Elephant communication
Elephants have a wide and varied language of visual signs and vocalizations. These can vary from a mother steering her calf by its tail, to the terrifying ears-out, trunk-rolled charge.
There are two general kinds of visual communication in elephants; aggressive and defensive/submissive. Aggressive behavior is marked by the elephant generally turning toward the threat, pulling itself up to its full height, spreading its ears to make itself seem larger and often jerking its head up and down. If the animal is very threatened it might “bluff” charge where it charges up to and then past the threat. Elephants will charge and connect with their threat if they feel very threatened, startled, or if they have some prior experience of the threat; such as a wounded animal. If the animal does connect, it usually tries to throw its smaller opponent using its tusks, and may trample or kneel on the victim.
Defensive/submissive displays include leaving the area, flattening the ears, arching its back, raising the tail, and moving its trunk about in an agitated way. Young or junior elephants will put the end of their trunks into the mouth of the mother or larger animal.
The two most common types of vocalizations that elephants make are rumble/growls, and trumpeting. Rumbles were long thought to come from the stomach, but in fact are produced the same way we shout or yell. Elephants rumble to communicate over long distances or as a call to give their position. Very deep rumbles, inaudible to the human ear may be able to travel over several kilometers. When an elephant is angry, grumpy or surprised, it will rumble louder, which sounds like a growl.

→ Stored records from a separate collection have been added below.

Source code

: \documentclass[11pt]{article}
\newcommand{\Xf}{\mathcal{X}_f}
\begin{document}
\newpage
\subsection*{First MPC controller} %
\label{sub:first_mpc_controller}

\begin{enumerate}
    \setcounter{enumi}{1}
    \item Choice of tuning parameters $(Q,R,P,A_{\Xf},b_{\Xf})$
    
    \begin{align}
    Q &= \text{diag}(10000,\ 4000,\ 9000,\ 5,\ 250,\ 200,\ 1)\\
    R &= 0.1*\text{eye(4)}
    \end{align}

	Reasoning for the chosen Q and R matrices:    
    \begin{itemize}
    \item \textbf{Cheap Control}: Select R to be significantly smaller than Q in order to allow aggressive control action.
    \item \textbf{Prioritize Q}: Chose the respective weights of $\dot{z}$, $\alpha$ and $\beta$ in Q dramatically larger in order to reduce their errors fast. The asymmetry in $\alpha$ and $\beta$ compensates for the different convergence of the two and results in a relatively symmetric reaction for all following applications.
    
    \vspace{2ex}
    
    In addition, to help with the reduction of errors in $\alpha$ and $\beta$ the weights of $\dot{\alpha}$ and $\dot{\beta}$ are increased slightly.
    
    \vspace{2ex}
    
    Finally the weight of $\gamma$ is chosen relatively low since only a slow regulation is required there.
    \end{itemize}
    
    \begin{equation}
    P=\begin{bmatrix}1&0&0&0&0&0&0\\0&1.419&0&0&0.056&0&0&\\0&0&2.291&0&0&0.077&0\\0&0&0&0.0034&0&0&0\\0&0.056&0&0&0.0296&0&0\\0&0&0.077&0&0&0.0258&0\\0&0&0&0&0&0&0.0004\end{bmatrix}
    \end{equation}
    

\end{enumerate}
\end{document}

Trumpeting is a sound produced by the elephant blowing through its trunk and having it resonate like a musical instrument. Elephants trumpet when they are excited or when they are extremely angry.
If you spend a lot of time with elephants, you may hear two additional sounds; squealing and screaming. Babies when they feel threatened or scared will squeal. Do not get between a mother elephant and its squealing calf if you want to remain safe. Screaming is the grown-up version of squealing and is done by adults during dominance displays or when they are extremely angry.
Serengeti Elephants
During the 1930’s, the newly arrived park wardens and administrators began seeing a few lone elephants entering the Serengeti. Through the 1940’s, 1950’s and into the 1960’s, it was believed that elephants were not a natural part of the Serengeti Ecosystem and that they were colonizing this area for the first time. Only when older hunter records and diaries of explorers were consulted did researchers see that elephants had been in Serengeti before 1900. During the 1880’s and 1890’s the ivory trade in East Africa drove elephant numbers down. Elephants were killed in huge numbers and the remainder fled to remote and inaccessible areas. Only when the ivory trade dropped at the beginning of the 1900’s did elephants begin to recover and re-colonize some of their former habitat.
Elephants flourished during the 1960’s and 1970’s in Serengeti, breeding quickly and reaching a population of 2,460. From the mid 1970’s until the late 1980’s was a dark time for the Serengeti elephants. The price of ivory increased and illegal poaching began to take an increasing toll on the elephant population. By 1990, only about 500 elephants remained in the park, 400-500 had fled to Kenya, and the remaining 1500 had been killed by poachers.
During the mid 1990’s, elephants began returning to the park from Kenya and breeding intensively within the Serengeti. Today, the population stands at 2,100 and most elephants have several young and at least one small calf. If the current ban on ivory remains, the elephants of Serengeti should have a strong, safe future.